In trying to gauge our team’s performance I have looked at the best practice recommendations for participants in virtual teams provided by Flammia, Cleary & Slattery (2016). There are seven main guidelines:
- Identify leaders and define clear roles for team members.
- Create clear guidelines and goals.
- Create feelings of trust, respect and obligation.
- Participate in social- as well as task-oriented communication.
- Reward performance.
- Allocate adequate time.
- Use appropriate technology
There are some areas where we did well: The project manager was excellent at time management, and we always had enough time to do our work (6). The tone of everyone’s posts were always friendly and respectful (3).
In other areas our performance was mixed: We did identify a leader, however there were no clear roles provided for other team members (1). Very clear goals were set, but no guidelines for tasks and processes were established (2). Participants were praised and congratulated on completion of work (5), yet despite general feelings of goodwill, no real feelings of trust or obligation were created.

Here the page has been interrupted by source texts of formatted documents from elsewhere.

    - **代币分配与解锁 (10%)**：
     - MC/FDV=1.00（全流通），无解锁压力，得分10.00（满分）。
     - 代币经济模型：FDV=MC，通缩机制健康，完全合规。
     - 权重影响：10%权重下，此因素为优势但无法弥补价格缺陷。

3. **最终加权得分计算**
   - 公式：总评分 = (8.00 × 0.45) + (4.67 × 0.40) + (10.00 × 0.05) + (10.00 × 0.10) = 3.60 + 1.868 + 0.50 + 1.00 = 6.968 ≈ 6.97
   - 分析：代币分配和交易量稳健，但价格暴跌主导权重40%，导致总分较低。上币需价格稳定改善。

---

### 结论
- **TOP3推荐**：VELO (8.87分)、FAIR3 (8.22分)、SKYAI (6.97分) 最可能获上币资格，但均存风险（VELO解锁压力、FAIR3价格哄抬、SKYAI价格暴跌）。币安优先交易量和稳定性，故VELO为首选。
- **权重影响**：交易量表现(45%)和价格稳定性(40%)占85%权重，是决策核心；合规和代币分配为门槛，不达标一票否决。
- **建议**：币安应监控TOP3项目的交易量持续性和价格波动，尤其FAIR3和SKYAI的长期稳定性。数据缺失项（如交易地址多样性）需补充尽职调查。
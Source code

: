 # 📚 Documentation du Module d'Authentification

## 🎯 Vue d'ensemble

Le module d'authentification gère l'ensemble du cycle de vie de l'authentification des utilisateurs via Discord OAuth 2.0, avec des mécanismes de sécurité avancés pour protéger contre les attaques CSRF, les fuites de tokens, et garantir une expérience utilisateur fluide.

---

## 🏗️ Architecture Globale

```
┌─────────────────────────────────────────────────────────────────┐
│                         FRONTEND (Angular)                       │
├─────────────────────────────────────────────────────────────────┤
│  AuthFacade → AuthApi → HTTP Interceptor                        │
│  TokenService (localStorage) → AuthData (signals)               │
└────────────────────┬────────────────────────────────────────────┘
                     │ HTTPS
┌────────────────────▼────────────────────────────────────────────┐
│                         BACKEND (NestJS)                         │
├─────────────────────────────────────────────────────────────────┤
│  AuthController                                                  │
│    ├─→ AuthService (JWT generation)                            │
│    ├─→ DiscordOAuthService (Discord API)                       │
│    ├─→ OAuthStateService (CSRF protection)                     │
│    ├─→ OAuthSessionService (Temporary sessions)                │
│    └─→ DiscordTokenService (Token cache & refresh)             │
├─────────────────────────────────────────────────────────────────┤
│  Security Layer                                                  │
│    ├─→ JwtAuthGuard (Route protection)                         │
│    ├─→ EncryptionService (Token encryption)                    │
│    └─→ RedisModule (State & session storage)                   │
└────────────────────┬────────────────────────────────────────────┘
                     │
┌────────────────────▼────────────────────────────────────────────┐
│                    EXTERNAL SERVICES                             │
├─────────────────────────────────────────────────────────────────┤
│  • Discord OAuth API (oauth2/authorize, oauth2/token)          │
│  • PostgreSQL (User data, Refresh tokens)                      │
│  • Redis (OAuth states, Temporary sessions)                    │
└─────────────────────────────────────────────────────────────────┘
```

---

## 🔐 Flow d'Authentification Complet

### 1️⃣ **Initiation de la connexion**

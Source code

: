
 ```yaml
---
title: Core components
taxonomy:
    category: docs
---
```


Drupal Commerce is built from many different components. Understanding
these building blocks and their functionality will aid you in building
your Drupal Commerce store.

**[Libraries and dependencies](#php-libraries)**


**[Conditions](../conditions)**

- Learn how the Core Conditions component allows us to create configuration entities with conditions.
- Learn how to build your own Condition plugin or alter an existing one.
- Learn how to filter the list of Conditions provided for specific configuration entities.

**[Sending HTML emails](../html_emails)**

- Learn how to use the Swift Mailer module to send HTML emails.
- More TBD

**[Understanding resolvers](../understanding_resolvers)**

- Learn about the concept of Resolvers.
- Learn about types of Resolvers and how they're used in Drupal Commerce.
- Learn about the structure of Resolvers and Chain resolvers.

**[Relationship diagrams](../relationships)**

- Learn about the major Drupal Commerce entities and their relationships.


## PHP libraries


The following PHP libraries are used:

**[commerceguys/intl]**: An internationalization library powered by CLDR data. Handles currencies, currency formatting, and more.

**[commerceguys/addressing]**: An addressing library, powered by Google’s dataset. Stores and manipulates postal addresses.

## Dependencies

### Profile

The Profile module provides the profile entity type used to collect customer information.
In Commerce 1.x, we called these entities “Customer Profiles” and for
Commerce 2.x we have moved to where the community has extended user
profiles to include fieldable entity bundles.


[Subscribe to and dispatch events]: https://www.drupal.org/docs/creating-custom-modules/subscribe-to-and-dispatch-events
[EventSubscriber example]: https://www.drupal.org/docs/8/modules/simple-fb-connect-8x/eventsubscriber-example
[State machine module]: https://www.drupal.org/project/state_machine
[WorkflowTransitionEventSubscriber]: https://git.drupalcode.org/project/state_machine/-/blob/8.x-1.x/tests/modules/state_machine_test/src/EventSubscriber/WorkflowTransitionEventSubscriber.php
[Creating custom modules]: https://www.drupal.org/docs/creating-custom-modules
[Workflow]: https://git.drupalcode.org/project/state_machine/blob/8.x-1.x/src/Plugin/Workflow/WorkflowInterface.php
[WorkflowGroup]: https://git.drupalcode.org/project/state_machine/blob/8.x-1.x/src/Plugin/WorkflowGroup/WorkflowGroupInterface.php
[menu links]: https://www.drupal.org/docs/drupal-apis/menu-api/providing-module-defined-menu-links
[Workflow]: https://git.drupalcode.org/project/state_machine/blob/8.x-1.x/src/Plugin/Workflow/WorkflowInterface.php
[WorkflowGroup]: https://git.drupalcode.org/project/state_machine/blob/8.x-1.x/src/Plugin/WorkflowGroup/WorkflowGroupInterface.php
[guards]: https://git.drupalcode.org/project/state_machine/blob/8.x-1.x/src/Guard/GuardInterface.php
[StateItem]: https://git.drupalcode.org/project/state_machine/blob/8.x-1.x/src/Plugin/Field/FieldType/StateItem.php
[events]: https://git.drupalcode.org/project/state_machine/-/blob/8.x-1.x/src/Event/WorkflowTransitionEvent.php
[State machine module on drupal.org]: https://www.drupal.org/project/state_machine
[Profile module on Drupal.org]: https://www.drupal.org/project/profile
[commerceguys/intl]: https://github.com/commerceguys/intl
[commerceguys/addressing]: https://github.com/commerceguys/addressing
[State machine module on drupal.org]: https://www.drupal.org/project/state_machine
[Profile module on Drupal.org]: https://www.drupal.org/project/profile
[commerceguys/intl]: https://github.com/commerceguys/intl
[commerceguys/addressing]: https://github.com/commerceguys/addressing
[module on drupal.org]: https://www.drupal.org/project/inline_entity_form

We did particularly poorly in our use of technology (7), and in social communication (4). While the technology used was ‘appropriate’ to the task, the whole point of this project was to participate in ‘virtual teamwork’, and we really did not leverage the best communication technology in order to create and sustain any kind of team atmosphere or identity. This was also apparent in our complete neglect of socioemotional communication.
In many ways we missed the broader point of the exercise and as a result we have also missed an opportunity: we created documentation but did not create a team.